Returns inwards are goods returned to the selling entity by the customer, such as for warranty claims or outright returns of goods for a credit. For the customer, this results in the following accounting transaction:
- A debit (reduction) of accounts payable
- A credit (reduction) of purchased inventory
Returns inwards do not necessarily result in a reduction of the cost of goods sold, since goods that were returned might not necessarily have been sold to third parties during the accounting period. Returns inwards may not involve goods intended for sale by the buyer at all - they may instead be fixed assets or items intended to be consumed internally and charged to expense. If so, returns inwards may also result in a reduction of a fixed assets account, or an administrative expense.

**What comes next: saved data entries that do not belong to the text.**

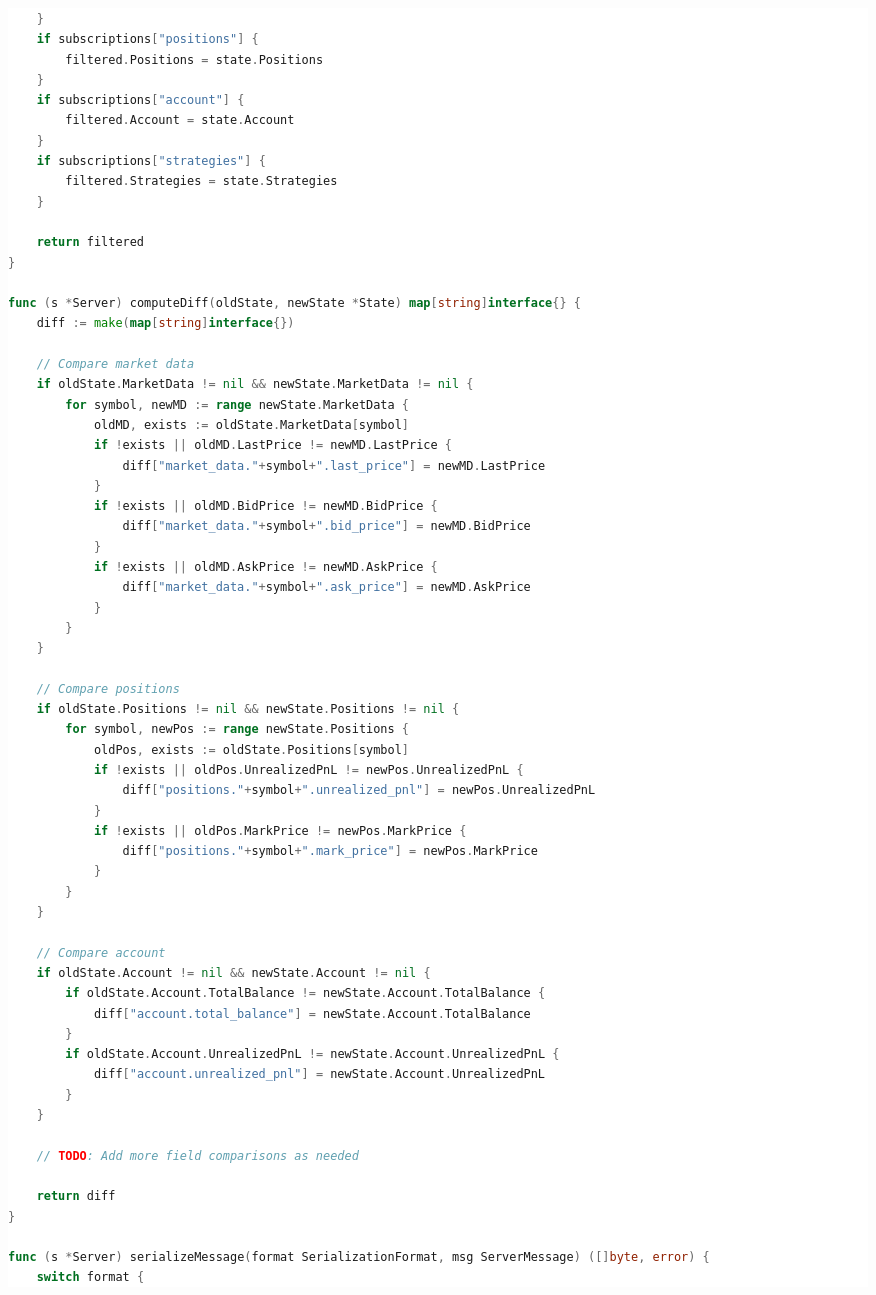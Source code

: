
 ```go
    }
    if subscriptions["positions"] {
        filtered.Positions = state.Positions
    }
    if subscriptions["account"] {
        filtered.Account = state.Account
    }
    if subscriptions["strategies"] {
        filtered.Strategies = state.Strategies
    }

    return filtered
}

func (s *Server) computeDiff(oldState, newState *State) map[string]interface{} {
    diff := make(map[string]interface{})

    // Compare market data
    if oldState.MarketData != nil && newState.MarketData != nil {
        for symbol, newMD := range newState.MarketData {
            oldMD, exists := oldState.MarketData[symbol]
            if !exists || oldMD.LastPrice != newMD.LastPrice {
                diff["market_data."+symbol+".last_price"] = newMD.LastPrice
            }
            if !exists || oldMD.BidPrice != newMD.BidPrice {
                diff["market_data."+symbol+".bid_price"] = newMD.BidPrice
            }
            if !exists || oldMD.AskPrice != newMD.AskPrice {
                diff["market_data."+symbol+".ask_price"] = newMD.AskPrice
            }
        }
    }

    // Compare positions
    if oldState.Positions != nil && newState.Positions != nil {
        for symbol, newPos := range newState.Positions {
            oldPos, exists := oldState.Positions[symbol]
            if !exists || oldPos.UnrealizedPnL != newPos.UnrealizedPnL {
                diff["positions."+symbol+".unrealized_pnl"] = newPos.UnrealizedPnL
            }
            if !exists || oldPos.MarkPrice != newPos.MarkPrice {
                diff["positions."+symbol+".mark_price"] = newPos.MarkPrice
            }
        }
    }

    // Compare account
    if oldState.Account != nil && newState.Account != nil {
        if oldState.Account.TotalBalance != newState.Account.TotalBalance {
            diff["account.total_balance"] = newState.Account.TotalBalance
        }
        if oldState.Account.UnrealizedPnL != newState.Account.UnrealizedPnL {
            diff["account.unrealized_pnl"] = newState.Account.UnrealizedPnL
        }
    }

    // TODO: Add more field comparisons as needed

    return diff
}

func (s *Server) serializeMessage(format SerializationFormat, msg ServerMessage) ([]byte, error) {
    switch format {
```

Returns outwards are goods returned by the customer to the supplier. For the supplier, this results in the following accounting transaction:
- A debit (reduction) in revenue in the amount credited back to the customer. If the supplier had already set up a reserve for returns, then this is treated as a reduction of the reserve.
- A credit (reduction) of the accounts receivable account, either against an unpaid customer invoice or as an open credit that the customer can apply to future invoices.
From the perspective of the customer, there is probably no transaction at all, since the goods are presumably returned before any related transaction is recorded in the accounting system. If a transaction has been recorded, the customer might want to wait for a credit document to be issued by the supplier, and then record the credit in its accounting system.